Ces gros ventres se lèvent pour la saluer; elle se retire et fait apporter des rafraîchissements; elle fait demander si ces messieurs lui feraient l'honneur d'accepter son dîner: ils répondirent qu'ils acceptaient avec plaisir. Le dîner fut magnifique.—M. Potier me fit appeler: «Dites à tous les palefreniers de tenir les chevaux prêts; je vais mener ces messieurs visiter les chevaux.»

Je donne les ordres et tout fut prêt. Ces messieurs voulurent voir l'établissement, dont ils furent enchantés, et passèrent aux écuries pour visiter les chevaux et les faire sortir. «Les voilà tous par ordre, leur dit M. Potier. Faites-les sortir.»

On demande le numéro 1 avec bridon et couverture. On me présente le cheval, je le fais trotter. Monsieur me dit: «Montez-le!» Je le fais marcher au pas en tenant mon bridon, et là la main bien placée, je saute; ils n'eurent pas le temps de me voir monter. Je le fais trotter et le présente devant ces messieurs qui le flattent en disant: «C'est bien!»

«Numéro 2», dit mon maître. On me présente le cheval: «Montez-le, disent ces messieurs. Au pas!… au trot!… Ça suffit. À un autre!»

Et ainsi de suite, jusqu'à douze. On me demande alors: «Sont-ils tous dressés comme ces douze-là?—Je vous l'assure.—Ça suffit. Ce petit jeune homme monte bien un cheval.—Il est bien hardi, dit mon maître.—Demain nous les mettrons au char à bancs. Vous avez des harnais pour cela?—Tout est prêt.—En voilà assez pour aujourd'hui; nous voudrions voir la ville.—Voulez vous que l'on mette les chevaux à votre voiture?—Ça serait mieux. Nous vous demanderons la permission de vous amener deux convives.—Tout ce qui peut vous être agréable. Jean, fais mettre les chevaux à la calèche!»

Et les voilà partis. Mon maître était content. «Jean, me dit-il, nous ferons une bonne journée, ça va bien; vous vous en êtes bien tiré. C'est vous qui servirez à table, faites un peu de toilette. Voyez ma femme, il faut aller à la ville faire apporter ce que j'ai commandé et vous faire donner un coup de peigne, et vous mettre en dimanche.»
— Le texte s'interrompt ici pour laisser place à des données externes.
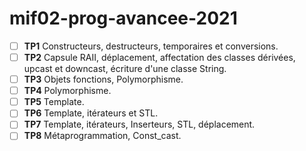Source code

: # mif02-prog-avancee-2021

* [ ] **TP1** Constructeurs, destructeurs, temporaires et conversions.
* [ ] **TP2** Capsule RAII, déplacement, affectation des classes dérivées, upcast et downcast, écriture d'une classe String.
* [ ] **TP3** Objets fonctions, Polymorphisme.
* [ ] **TP4** Polymorphisme.
* [ ] **TP5** Template.
* [ ] **TP6** Template, itérateurs et STL.
* [ ] **TP7** Template, itérateurs, Inserteurs, STL, déplacement.
* [ ] **TP8** Métaprogrammation, Const_cast.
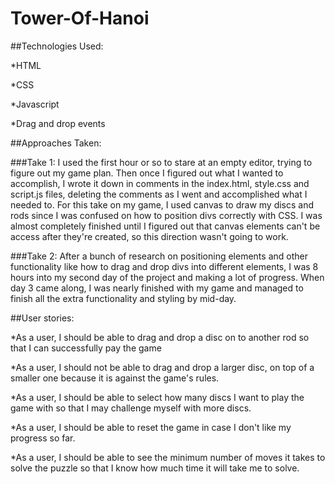# Tower-Of-Hanoi

##Technologies Used:

  *HTML

  *CSS

  *Javascript
  
  *Drag and drop events

##Approaches Taken:

###Take 1:
  I used the first hour or so to stare at an empty editor, trying to figure out my game plan. Then once I figured out what I wanted to accomplish, I wrote it down in comments in the index.html, style.css and script.js files, deleting the comments as I went and accomplished what I needed to. For this take on my game, I used canvas to draw my discs and rods since I was confused on how to position divs correctly with CSS. I was almost completely finished until I figured out that canvas elements can't be access after they're created, so this direction wasn't going to work.

###Take 2:
  After a bunch of research on positioning elements and other functionality like how to drag and drop divs into different elements, I was 8 hours into my second day of the project and making a lot of progress. When day 3 came along, I was nearly finished with my game and managed to finish all the extra functionality and styling by mid-day.

##User stories:

  *As a user, I should be able to drag and drop a disc on to another rod so that I can successfully pay the game

  *As a user, I should not be able to drag and drop a larger disc, on top of a smaller one because it is against the game's rules.

  *As a user, I should be able to select how many discs I want to play the game with so that I may challenge myself with more discs.

  *As a user, I should be able to reset the game in case I don't like my progress so far.

  *As a user, I should be able to see the minimum number of moves it takes to solve the puzzle so that I know how much time it will take me to solve.
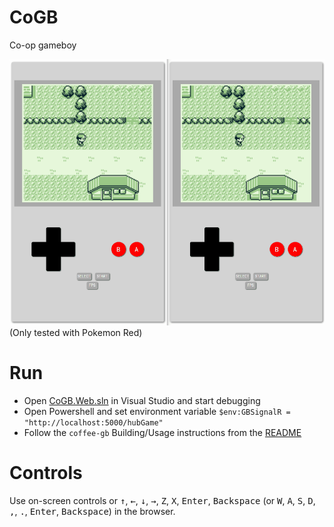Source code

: # CoGB
Co-op gameboy

![](demo.gif)
(Only tested with Pokemon Red)

# Run
* Open [CoGB.Web.sln](CoGB.Web/CoGB.Web.sln) in Visual Studio and start debugging
* Open Powershell and set environment variable 
    `$env:GBSignalR = "http://localhost:5000/hubGame"`
* Follow the `coffee-gb` Building/Usage instructions from the [README](/CoGB.Game/coffee-gb/README.md)

# Controls
Use on-screen controls or <kbd>&uarr;</kbd>, <kbd>&larr;</kbd>, <kbd>&darr;</kbd>, <kbd>&rarr;</kbd>, <kbd>Z</kbd>, <kbd>X</kbd>, <kbd>Enter</kbd>, <kbd>Backspace</kbd> (or <kbd>W</kbd>, <kbd>A</kbd>, <kbd>S</kbd>, <kbd>D</kbd>, <kbd>,</kbd>, <kbd>.</kbd>, <kbd>Enter</kbd>, <kbd>Backspace</kbd>) in the browser.
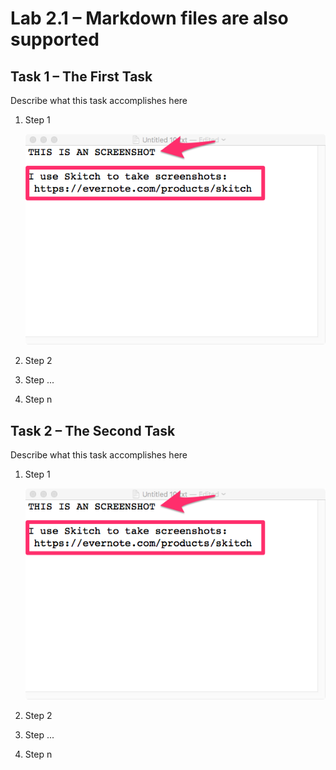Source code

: Lab 2.1 – Markdown files are also supported
===========================================

Task 1 – The First Task
-----------------------

Describe what this task accomplishes here

1. Step 1

   ![Screenshot 1](../../_static/image001.png)

2. Step 2

3. Step ...

4. Step n

Task 2 – The Second Task
------------------------

Describe what this task accomplishes here

1. Step 1

   ![Screenshot 1](../../_static/image001.png)

2. Step 2

3. Step ...

4. Step n
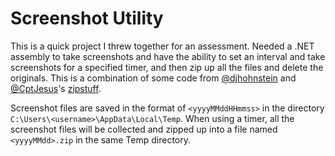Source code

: # Screenshot Utility
This is a quick project I threw together for an assessment. Needed a .NET assembly to take screenshots and have the ability to set an interval and take screenshots for a specified timer, and then zip up all the files and delete the originals. This is a combination of some code from [@djhohnstein](https://twitter.com/djhohnstein) and [@CptJesus](https://twitter.com/CptJesus)'s [zipstuff](https://github.com/rvazarkar/ZipStuff).

Screenshot files are saved in the format of `<yyyyMMddHHmmss>` in the directory `C:\Users\<username>\AppData\Local\Temp`. When using a timer, all the screenshot files will be collected and zipped up into a file named `<yyyyMMdd>.zip` in the same Temp directory.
Me voilà de retour, bien poudré. Madame me met au courant de mes fonctions, et, la table servie, elle va faire une toilette magnifique. Comme elle était belle!

Ces messieurs arrivent à six heures; ils étaient six. Monsieur va les recevoir, le chapeau à la main. «Eh bien! monsieur, nous sommes de parole, nous vous amenons deux convives.—Soyez les bienvenus.»

Monsieur reconnaît le sous-préfet et le procureur de la République; on se met à table; madame fit les honneurs; rien n'y manquait, ni moi, la serviette sur le bras, ni les laquais des messieurs qui étaient derrière leurs maîtres. Tous mangeaient sans parler au premier service; l'un des laquais était découpeur et présentait les morceaux tout coupés que nous présentions à ces messieurs, qui en refusaient souvent. Au second service, paraît un brochet monstre et des écrevisses superbes. «Ah! madame, dit un convive, voilà une pièce rare.—C'est vrai», disent-ils tous. Mais le sous-préfet ajoute: «M. Potier a un réservoir superbe, il prend des anguilles magnifiques.»

Enfin les louanges pleuvent de toutes parts; le champagne arrive, voilà tout le monde en gaieté! Monsieur leur dit: «J'ai passé par Épernay, et j'en ai fait une petite provision.—Il est parfait», dit le sous-préfet.